■ PROBLEM STATEMENT:
Count the lines that contain the string "freeze" in the records beneath, and respond with the number only.

■ GIVEN RECORDS:
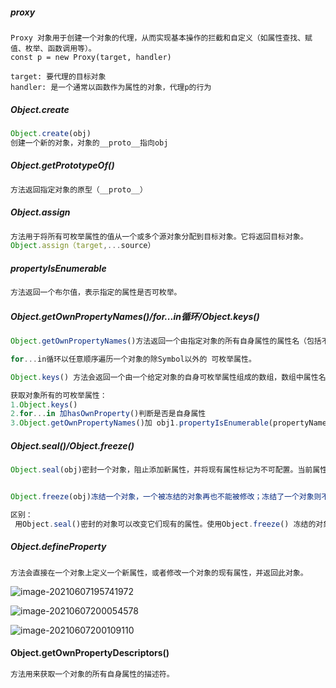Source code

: ##### proxy

```
Proxy 对象用于创建一个对象的代理，从而实现基本操作的拦截和自定义（如属性查找、赋值、枚举、函数调用等）。
const p = new Proxy(target, handler)

target: 要代理的目标对象
handler: 是一个通常以函数作为属性的对象，代理p的行为
```

##### Object.create

```js
Object.create(obj)
创建一个新的对象，对象的__proto__指向obj
```

##### Object.getPrototypeOf()

```js
方法返回指定对象的原型（__proto__）
```

##### Object.assign

```js
方法用于将所有可枚举属性的值从一个或多个源对象分配到目标对象。它将返回目标对象。
Object.assign（target,...source）
```

##### propertyIsEnumerable

```js
方法返回一个布尔值，表示指定的属性是否可枚举。
```

##### Object.getOwnPropertyNames()/for...in循环/Object.keys()

```js
Object.getOwnPropertyNames()方法返回一个由指定对象的所有自身属性的属性名（包括不可枚举属性但不包括Symbol值作为名称的属性）组成的数组。

for...in循环以任意顺序遍历一个对象的除Symbol以外的 可枚举属性。

Object.keys() 方法会返回一个由一个给定对象的自身可枚举属性组成的数组，数组中属性名的排列顺序和正常循环遍历该对象时返回的顺序一致

获取对象所有的可枚举属性：
1.Object.keys()
2.for...in 加hasOwnProperty()判断是否是自身属性
3.Object.getOwnPropertyNames()加 obj1.propertyIsEnumerable(propertyName) === true来判断

```

##### Object.seal()/Object.freeze()

```js
Object.seal(obj)密封一个对象，阻止添加新属性，并将现有属性标记为不可配置。当前属性可写的话就可以改变


Object.freeze(obj)冻结一个对象，一个被冻结的对象再也不能被修改；冻结了一个对象则不能向这个对象添加新的属性，不能删除已有属性，不能修改该对象已有属性的可枚举性、可配置性、可写性，以及不能修改已有属性的值。此外，冻结一个对象后该对象的原型也不能被修改。freeze() 返回和传入的参数相同的对象。

区别：
 用Object.seal()密封的对象可以改变它们现有的属性。使用Object.freeze() 冻结的对象中现有属性是不可变的。

```

##### Object.defineProperty

```
方法会直接在一个对象上定义一个新属性，或者修改一个对象的现有属性，并返回此对象。
```

![image-20210607195741972](/Users/limengyun/md/md/image-20210607195741972.png)

![image-20210607200054578](/Users/limengyun/md/md/image-20210607200054578.png)

![image-20210607200109110](/Users/limengyun/md/md/image-20210607200109110.png)

#### Object.getOwnPropertyDescriptors()

```js
方法用来获取一个对象的所有自身属性的描述符。
```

■ EXERCISE ANSWER:
3